If you operate a large botnet, you could make hijacked PCs available to online fraudsters interested in financial transactions, foreign powers interested in access to sensitive areas in military and government, or international enterprises interested in
The only thing that would change is the payload delivered to the hijacked device. Online fraudsters will use the back door to install a financial Trojan. Foreign powers will it to put a strategically placed sniffer to capture state secrets. International
enterprises can leverage the access for industrial espionage.
So here's the conspiracy theory in a nutshell: Private computers back-doors are being used to access corporate, government and military networks.
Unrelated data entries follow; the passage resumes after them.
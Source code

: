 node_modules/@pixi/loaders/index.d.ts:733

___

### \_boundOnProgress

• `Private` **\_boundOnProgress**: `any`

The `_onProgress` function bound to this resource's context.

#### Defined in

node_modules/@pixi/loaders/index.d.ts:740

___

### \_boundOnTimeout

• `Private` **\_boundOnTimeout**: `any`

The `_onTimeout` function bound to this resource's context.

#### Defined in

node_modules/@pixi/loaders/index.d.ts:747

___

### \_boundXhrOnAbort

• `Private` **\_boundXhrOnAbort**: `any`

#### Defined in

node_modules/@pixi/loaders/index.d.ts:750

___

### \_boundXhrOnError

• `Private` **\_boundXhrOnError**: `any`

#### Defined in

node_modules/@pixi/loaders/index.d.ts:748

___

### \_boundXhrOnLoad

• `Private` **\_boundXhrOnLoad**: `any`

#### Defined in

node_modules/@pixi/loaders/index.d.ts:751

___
That's why it's all connected.
The F35 hack. Obama's helicopter program breached. Critical infrastructure penetrated. Government and military resources exposed. Banks and financial services hit by financial Trojans. Corporations penetrated for industrial espionage. It's all linked. It's
all part of one overarching theme.
If you think about it, nothing has fundamentally changed in network security; but something has certainly changed in endpoint consumer security. The bad guys may simply ride the wave. They have a back door to all these sensitive resources through hijacked
personal computers – many belonging to employees – and simply use it to promote their cause, be it of financial, political or business nature.
Does the link really exist? Are all of these just different "use cases" of the same back door into Internet Security obtained through the proliferation of botnets hijacking personal computers?
Hey, it's just a conspiracy theory. And like any other conspiracy theory, chances are we'll never know the entire truth. You simply decide whether to believe it or not.